Brief:
Among the entries below, one line contains "- ✅ **Consistent" and another contains "- **Perfect Data". Transcribe those two lines and every line between them, exactly.

>>

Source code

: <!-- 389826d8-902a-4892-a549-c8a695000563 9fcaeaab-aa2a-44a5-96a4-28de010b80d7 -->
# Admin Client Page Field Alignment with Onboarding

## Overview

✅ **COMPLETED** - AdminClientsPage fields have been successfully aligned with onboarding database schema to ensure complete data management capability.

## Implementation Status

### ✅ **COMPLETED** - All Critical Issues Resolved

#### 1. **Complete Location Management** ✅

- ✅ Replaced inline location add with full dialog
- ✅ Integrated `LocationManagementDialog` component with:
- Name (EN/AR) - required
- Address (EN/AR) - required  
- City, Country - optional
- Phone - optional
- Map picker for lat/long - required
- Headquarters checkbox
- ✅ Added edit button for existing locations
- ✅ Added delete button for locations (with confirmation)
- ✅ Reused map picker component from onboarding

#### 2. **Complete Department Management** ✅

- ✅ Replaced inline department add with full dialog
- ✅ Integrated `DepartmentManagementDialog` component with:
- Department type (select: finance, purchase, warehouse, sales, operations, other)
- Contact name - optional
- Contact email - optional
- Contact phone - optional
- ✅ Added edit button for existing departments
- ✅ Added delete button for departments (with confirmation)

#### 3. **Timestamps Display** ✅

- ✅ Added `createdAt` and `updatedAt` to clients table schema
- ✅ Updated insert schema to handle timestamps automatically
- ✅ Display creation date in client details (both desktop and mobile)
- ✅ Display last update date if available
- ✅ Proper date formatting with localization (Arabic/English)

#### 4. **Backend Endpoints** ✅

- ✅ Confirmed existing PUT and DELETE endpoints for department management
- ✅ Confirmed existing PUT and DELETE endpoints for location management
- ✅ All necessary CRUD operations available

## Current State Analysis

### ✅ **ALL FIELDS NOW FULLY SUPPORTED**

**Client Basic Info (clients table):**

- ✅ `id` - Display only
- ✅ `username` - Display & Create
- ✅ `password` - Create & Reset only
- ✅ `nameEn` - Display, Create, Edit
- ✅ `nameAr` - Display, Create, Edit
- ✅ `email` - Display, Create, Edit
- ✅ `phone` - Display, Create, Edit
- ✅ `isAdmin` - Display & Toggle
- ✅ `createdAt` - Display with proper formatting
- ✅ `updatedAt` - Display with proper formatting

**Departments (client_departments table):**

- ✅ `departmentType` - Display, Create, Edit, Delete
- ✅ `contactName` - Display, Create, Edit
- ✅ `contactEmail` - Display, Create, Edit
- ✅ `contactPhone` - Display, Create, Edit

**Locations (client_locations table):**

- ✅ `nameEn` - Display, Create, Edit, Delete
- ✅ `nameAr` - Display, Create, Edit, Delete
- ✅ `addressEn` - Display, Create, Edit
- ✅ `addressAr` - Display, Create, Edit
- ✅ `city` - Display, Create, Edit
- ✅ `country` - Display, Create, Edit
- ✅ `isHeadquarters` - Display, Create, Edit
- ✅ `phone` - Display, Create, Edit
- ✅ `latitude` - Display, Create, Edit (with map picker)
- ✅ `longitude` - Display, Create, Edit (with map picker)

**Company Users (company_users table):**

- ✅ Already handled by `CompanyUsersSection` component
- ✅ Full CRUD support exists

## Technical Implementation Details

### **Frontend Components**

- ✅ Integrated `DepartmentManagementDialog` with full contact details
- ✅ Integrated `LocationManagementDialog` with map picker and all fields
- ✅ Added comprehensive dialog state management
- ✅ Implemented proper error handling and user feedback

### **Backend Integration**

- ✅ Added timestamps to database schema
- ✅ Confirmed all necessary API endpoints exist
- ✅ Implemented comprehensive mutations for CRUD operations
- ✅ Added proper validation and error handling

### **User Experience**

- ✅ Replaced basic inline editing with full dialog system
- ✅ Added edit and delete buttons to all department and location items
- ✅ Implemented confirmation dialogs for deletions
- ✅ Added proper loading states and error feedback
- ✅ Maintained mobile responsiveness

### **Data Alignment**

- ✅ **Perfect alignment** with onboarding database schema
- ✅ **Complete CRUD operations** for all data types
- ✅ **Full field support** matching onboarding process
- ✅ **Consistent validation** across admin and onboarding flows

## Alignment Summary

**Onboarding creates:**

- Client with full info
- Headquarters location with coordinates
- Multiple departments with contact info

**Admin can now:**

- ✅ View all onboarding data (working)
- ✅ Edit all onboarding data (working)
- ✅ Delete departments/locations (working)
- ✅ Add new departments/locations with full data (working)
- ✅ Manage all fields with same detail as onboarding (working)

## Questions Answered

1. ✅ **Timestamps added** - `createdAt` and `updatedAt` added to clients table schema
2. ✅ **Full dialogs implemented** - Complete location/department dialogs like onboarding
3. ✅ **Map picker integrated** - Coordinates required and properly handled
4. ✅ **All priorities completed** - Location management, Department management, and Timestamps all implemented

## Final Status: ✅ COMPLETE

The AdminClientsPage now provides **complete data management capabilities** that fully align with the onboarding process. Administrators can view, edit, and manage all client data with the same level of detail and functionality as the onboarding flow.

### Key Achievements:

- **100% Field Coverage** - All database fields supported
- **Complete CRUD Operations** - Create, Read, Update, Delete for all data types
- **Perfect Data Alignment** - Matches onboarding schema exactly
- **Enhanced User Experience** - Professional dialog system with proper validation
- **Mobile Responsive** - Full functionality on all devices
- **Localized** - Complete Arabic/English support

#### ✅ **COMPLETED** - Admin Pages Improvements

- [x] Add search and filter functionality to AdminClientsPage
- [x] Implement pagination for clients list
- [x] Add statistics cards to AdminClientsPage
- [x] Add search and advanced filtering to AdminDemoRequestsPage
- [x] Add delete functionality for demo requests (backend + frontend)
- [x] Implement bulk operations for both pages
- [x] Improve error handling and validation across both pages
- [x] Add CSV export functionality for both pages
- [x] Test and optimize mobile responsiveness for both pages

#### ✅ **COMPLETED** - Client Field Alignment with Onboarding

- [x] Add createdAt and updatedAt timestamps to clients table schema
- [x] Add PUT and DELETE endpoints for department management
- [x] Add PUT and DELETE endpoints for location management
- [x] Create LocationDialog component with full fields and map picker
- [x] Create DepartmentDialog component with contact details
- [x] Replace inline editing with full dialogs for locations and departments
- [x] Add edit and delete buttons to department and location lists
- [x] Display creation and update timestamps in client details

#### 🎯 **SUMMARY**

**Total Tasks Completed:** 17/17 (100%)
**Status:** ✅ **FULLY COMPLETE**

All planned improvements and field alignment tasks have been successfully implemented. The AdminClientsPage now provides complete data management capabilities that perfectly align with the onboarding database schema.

<<

Solution below:
- ✅ **Consistent validation** across admin and onboarding flows

## Alignment Summary

**Onboarding creates:**

- Client with full info
- Headquarters location with coordinates
- Multiple departments with contact info

**Admin can now:**

- ✅ View all onboarding data (working)
- ✅ Edit all onboarding data (working)
- ✅ Delete departments/locations (working)
- ✅ Add new departments/locations with full data (working)
- ✅ Manage all fields with same detail as onboarding (working)

## Questions Answered

1. ✅ **Timestamps added** - `createdAt` and `updatedAt` added to clients table schema
2. ✅ **Full dialogs implemented** - Complete location/department dialogs like onboarding
3. ✅ **Map picker integrated** - Coordinates required and properly handled
4. ✅ **All priorities completed** - Location management, Department management, and Timestamps all implemented

## Final Status: ✅ COMPLETE

The AdminClientsPage now provides **complete data management capabilities** that fully align with the onboarding process. Administrators can view, edit, and manage all client data with the same level of detail and functionality as the onboarding flow.

### Key Achievements:

- **100% Field Coverage** - All database fields supported
- **Complete CRUD Operations** - Create, Read, Update, Delete for all data types
- **Perfect Data Alignment** - Matches onboarding schema exactly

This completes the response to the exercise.